INPS, simulador atualizado: quem hoje tem 30 anos vai se aposentar aos 70

Quem hoje tem trinta anos corre o risco de se reformar aos 70. O INPS atualiza o simulador de pensões, adaptando-o às expectativas de vida e devolve um quadro pouco atrativo para trabalhadores essencialmente jovens, prevendo um avanço na saída do mercado de pensões. Quem completou 30 anos este ano e começou a trabalhar recentemente poderá se aposentar entre 66 anos e 8 meses se tiver pago 20 anos de contribuições e ganhado um abono acima de um determinado limite (três vezes o valor do cheque mensal da previdência social em 2024, portanto 1.603,23 euros) e para 74 se não puderem pagar pelo menos 20 anos de contribuições. Segundo o simulador, um homem nascido no início de 1994, que começou a trabalhar no início de 2022 e tem pelo menos 20 anos de contribuições, se aposentará em dezembro de 2063, aos 69 anos e 10 meses de idade.

No entanto, o simulador ainda não foi atualizado sobre a pensão antecipada flexível para 2024, ou seja, a cota 103 com 62 anos de idade e 41 anos de contribuições, mas apenas sobre os valores a que se tem direito caso os requisitos tenham sido atingidos em 2023. O valor máximo para quem se qualifica em 2023 é cinco vezes o pagamento mínimo (2.993,05 euros mensais) até atingir a velhice, altura em que terá todo o valor acumulado graças às suas contribuições. Do simulador resulta que um homem nascido em Janeiro de 1980, que trabalha no sector privado e começou a pagar em 2005 (portanto inteiramente no sistema contributivo) irá reformar-se aos 68 anos e 9 meses em Novembro de 2048.
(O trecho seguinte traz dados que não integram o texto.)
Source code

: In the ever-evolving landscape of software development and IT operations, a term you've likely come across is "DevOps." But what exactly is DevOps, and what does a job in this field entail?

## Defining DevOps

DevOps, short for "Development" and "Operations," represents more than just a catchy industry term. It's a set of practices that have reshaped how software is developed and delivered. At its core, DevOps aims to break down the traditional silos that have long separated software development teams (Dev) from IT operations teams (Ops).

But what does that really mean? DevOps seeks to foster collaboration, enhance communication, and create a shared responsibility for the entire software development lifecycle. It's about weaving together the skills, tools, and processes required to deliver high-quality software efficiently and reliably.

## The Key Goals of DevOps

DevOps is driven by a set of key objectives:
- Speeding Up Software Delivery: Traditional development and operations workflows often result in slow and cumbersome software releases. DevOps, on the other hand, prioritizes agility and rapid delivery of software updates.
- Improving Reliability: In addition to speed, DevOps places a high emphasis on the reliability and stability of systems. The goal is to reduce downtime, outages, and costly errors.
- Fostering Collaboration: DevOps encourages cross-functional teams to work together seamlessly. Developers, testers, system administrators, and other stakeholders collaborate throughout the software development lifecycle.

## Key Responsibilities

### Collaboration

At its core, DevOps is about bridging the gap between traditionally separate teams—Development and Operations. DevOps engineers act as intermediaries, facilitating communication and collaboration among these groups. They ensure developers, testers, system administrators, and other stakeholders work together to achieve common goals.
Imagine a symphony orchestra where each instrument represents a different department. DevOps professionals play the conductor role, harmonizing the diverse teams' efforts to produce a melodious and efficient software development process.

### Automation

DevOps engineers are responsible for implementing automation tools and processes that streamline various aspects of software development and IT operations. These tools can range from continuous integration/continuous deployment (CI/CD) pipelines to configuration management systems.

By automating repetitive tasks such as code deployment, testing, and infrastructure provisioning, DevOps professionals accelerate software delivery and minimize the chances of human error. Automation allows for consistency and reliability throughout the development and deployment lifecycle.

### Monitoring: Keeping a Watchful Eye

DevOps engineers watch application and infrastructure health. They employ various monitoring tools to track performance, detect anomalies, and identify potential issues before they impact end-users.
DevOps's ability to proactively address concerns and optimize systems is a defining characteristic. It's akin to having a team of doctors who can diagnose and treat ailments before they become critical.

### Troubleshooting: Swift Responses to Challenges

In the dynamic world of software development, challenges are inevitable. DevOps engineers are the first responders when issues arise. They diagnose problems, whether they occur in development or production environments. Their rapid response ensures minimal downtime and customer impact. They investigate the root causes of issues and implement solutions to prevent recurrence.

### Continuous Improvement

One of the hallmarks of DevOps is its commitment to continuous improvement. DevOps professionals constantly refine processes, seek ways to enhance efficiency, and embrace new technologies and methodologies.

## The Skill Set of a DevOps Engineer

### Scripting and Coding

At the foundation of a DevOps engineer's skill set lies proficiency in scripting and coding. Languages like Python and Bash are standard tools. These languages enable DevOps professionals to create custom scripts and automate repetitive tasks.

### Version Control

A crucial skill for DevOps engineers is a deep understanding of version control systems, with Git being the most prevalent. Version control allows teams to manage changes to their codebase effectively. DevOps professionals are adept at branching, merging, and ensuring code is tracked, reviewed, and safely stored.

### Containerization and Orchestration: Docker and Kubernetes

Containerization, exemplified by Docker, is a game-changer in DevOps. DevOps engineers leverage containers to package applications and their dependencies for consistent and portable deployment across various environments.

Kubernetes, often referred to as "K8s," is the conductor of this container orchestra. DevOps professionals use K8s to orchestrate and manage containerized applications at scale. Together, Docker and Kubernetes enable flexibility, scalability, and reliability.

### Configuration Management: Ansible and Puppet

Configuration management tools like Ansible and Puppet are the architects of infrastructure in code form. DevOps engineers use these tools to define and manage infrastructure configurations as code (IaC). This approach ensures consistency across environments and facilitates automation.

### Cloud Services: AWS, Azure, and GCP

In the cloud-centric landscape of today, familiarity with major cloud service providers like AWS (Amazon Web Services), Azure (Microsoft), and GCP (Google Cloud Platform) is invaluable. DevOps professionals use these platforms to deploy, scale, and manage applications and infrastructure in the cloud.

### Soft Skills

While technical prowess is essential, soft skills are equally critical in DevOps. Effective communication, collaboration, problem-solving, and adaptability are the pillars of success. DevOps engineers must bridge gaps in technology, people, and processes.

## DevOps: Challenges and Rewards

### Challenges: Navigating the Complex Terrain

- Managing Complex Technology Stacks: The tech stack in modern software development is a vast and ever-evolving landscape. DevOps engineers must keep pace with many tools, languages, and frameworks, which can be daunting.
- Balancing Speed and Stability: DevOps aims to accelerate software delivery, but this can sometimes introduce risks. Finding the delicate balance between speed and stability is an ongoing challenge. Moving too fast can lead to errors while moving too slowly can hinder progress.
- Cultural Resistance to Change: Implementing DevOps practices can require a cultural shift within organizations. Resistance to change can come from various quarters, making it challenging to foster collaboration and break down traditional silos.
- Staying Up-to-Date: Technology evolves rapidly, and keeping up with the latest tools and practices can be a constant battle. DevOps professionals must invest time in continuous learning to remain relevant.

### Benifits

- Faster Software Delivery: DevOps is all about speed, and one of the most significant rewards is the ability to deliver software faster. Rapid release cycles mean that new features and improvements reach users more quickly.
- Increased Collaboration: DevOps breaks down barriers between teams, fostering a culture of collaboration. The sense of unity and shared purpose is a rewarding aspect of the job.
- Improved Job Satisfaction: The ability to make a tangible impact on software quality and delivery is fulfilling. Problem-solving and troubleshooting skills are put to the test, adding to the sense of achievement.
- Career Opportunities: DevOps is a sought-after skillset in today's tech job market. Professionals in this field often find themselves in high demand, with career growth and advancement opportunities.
Pode antecipá-lo para 65 anos e 7 meses se tiver acumulado um subsídio superior a um determinado limite (para 2024 três vezes o subsídio social), mas deve adiá-lo até aos 73 anos e 2 meses de idade se não acumular um total de 20 anos de contribuições. No simulador do INPS que você entra sem credenciais (como o Spid e o Cie) lembre-se de inserir dados fundamentais como eventuais atividades extenuantes, trabalho precoce, serviço militar, resgate de títulos universitários ou credenciamento figurativo de maternidade obrigatória fora do vínculo empregatício porque podem alterar o cálculo dos anos necessários para aceder à pensão.

«Os ajustamentos aos aumentos da esperança de vida dos requisitos de pensões foram atualizados – escreve o INPS na mensagem – com base no cenário demográfico mediano do ISTAT (base 2022) relativo às tendências de médio longo prazo do sistema de pensões e de saúde social desenvolvido pela Contabilidade Geral do Estado e publicada em dezembro de 2023 no site institucional do Ministério da Economia e Finanças. Até 2028, a idade de acesso à pensão de velhice mantém-se inalterada nos 67 anos porque não se registaram aumentos na esperança de vida, mas deverá aumentar para 67 anos e um mês a partir de 2029.

Além disso, explica o INPS, para o ano de 2024 foi atualizado o valor máximo da pensão antecipada flexível acumulada com base nos requisitos finalizados até 31 de dezembro de 2023, a pagar até atingir a idade exigida para a pensão de velhice. Com os requisitos alcançados em 2023 será igual a cinco vezes o tratamento mínimo (limiar máximo também previsto para 2024 juntamente com o prolongamento das janelas). Apesar do acesso mais restrito às pensões (posteriormente revisto com a Quota 100 em 2019), a Itália é o segundo país da UE com os gastos mais elevados em pensões em comparação com o PIB.

De acordo com um documento do Eurostat, com base em dados de 2021, em Itália o rácio entre as despesas com pensões e o PIB atingiu 16,3, perdendo apenas para a Grécia (16,4%). Em todos os países da UE, os gastos com pensões atingiram 1.882 mil milhões de euros em 2022, 12,9% do PIB da União. Em comparação com o ano anterior, a despesa global cresceu 2,8%, mas o rácio em relação ao PIB diminuiu 0,7 pontos (em 2020, porém, ano em que o PIB caiu devido à Covid, foi de 13,6%). A Itália é seguida pela Áustria (15%) e pela França (14,9%).